スポーツ紙各紙によると、森さんのSG初制覇は最年長(46歳)かつ最長(24年目)の記録だった。これで、戦績は、通算676勝目となり、オートレースでの優勝回数は通算32回を数える。
森さんが目標達成までここまで時間がかかった理由について、オートニュースを出しているスポーツニュース社のデスク溝口裕啓さん(58)は4日、J-CASTニュースの取材にこう話した。
「同期により強い選手が何人かおり、若手の台頭も影響した」
「今回、3番目にゴールした49歳と最年長の高橋貢選手は、SGを21回も取っており、通算1487勝を挙げ、優勝も207回を数えます。今回出ていない選手でも、SGを15回取り、通算で1184勝、優勝101回となる43歳の永井大介選手がいます。40代で森選手を超えるような成績を残している選手は何人かおり、森選手は、同期に強いライバルがいる中でこれまで戦ってきたわけです。また、若くて強い選手が次々に現れてきており、森選手は最近、決勝戦には出ていませんでした。正直、今回もSGは取れないと思っていましたので、奇跡のような勝利だと思いますね」
その奇跡を生んだ理由について、溝口さんは、こう指摘する。
「確かに、1、2番手が落車したラッキーな面はあると思いますが、本人は、練習でスタートがばっちり決まっていたと話していました。スタートの速い荒尾選手を抑えて2番手でスタートを切っており、事前のレース勘がどんぴしゃで当たったわけです。もっと後ろなら、落車があっても優勝できなかったでしょう。
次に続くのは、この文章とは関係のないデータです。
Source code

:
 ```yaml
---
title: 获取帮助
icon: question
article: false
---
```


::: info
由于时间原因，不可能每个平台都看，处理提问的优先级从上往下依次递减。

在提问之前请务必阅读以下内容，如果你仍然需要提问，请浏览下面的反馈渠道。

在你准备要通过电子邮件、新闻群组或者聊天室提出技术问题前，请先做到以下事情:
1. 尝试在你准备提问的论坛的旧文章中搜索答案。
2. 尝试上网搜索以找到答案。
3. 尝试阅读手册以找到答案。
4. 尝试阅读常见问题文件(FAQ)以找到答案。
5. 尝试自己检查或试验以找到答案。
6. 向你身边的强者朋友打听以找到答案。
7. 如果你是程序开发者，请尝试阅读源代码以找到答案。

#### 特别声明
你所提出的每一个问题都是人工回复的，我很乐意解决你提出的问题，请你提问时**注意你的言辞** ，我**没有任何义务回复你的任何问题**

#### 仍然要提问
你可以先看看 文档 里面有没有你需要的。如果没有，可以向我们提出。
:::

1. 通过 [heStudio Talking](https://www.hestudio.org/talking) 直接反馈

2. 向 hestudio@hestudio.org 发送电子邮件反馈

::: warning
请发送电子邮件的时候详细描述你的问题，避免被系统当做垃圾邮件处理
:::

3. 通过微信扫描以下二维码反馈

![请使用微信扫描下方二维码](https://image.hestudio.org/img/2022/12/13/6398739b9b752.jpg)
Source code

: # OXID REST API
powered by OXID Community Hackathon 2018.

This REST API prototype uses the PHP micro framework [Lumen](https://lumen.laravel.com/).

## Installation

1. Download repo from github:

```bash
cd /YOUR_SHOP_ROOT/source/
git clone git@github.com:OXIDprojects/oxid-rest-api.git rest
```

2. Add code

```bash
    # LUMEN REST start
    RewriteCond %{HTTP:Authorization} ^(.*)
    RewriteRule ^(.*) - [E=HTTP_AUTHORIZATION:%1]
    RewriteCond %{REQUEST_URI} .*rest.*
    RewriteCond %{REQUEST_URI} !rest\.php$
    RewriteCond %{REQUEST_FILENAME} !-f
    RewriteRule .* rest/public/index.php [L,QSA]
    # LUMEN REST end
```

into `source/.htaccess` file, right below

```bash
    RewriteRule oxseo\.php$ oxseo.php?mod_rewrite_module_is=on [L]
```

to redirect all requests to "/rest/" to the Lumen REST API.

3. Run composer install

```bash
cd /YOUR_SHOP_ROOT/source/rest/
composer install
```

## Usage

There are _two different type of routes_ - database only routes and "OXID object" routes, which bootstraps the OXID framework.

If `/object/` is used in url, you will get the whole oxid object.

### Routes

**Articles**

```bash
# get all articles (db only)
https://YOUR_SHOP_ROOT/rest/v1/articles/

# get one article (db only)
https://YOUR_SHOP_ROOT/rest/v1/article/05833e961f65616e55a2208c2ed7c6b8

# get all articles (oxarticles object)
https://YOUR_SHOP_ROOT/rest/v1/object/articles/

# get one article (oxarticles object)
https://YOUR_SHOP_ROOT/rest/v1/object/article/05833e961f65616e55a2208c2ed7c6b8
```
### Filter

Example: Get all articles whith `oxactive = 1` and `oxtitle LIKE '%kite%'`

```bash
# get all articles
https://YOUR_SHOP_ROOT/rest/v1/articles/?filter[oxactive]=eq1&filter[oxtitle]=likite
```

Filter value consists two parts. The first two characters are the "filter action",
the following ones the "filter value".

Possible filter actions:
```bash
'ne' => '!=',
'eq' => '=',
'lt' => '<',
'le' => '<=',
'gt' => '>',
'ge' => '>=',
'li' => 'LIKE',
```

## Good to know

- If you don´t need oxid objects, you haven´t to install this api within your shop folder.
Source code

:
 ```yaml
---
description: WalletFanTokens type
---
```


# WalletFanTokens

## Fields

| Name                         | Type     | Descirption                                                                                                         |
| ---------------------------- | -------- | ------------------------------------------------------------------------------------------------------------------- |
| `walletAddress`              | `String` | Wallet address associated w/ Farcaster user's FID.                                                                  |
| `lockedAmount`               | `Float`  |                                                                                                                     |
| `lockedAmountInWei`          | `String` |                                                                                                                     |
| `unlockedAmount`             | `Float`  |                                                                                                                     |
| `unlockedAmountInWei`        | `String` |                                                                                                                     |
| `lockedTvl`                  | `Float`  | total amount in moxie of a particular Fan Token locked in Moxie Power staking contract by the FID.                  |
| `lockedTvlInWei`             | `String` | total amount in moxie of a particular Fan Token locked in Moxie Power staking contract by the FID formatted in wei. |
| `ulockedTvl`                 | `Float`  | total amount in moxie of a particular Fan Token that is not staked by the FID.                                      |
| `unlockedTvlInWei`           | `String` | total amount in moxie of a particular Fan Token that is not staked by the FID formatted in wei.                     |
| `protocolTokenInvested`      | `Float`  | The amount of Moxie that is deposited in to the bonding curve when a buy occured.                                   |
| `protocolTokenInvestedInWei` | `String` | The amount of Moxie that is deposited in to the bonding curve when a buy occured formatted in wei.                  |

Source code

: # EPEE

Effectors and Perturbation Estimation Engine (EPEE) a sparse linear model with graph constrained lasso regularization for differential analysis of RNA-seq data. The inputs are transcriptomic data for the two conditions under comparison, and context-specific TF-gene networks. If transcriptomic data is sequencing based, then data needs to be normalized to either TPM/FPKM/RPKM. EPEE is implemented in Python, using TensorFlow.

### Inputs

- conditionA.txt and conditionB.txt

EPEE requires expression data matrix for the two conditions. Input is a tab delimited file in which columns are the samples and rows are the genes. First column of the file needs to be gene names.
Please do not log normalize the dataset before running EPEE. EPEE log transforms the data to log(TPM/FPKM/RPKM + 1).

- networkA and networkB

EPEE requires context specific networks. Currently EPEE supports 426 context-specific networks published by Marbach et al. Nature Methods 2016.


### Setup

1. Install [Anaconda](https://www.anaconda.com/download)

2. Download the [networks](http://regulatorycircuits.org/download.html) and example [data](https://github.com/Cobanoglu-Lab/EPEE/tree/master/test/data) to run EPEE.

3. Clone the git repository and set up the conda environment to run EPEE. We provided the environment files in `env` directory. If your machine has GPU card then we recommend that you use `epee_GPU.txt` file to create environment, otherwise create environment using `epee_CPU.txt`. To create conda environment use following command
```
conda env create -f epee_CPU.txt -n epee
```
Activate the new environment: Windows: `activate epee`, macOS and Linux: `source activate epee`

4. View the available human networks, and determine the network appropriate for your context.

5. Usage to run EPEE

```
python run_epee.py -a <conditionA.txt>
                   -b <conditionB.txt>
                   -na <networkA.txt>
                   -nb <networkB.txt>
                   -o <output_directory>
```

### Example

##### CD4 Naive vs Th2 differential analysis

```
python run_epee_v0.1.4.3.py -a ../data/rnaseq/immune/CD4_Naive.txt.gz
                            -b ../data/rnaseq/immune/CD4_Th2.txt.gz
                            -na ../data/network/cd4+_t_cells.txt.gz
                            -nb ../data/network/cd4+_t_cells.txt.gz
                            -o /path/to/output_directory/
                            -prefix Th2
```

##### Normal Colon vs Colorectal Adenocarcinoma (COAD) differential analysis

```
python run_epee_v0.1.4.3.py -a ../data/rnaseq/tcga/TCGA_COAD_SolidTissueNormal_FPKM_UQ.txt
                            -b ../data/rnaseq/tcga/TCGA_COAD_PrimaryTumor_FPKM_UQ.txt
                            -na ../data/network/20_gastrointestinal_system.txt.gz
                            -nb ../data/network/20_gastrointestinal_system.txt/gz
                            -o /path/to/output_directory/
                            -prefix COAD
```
また、森選手は、エンジンの整備を人の倍やったと明かしており、こうした努力が実ったのだと思います。最後の2周は、タイヤが滑って、態勢を崩していましたが、根性でトップに入りましたね」
年末に予定されているSGの1つスーパースター王座決定戦については、「森選手は、飛び抜けて強いわけではなく、力不足もあります。雨に強いとされているので、優勝できるかは天候などにもよるでしょう」と話している。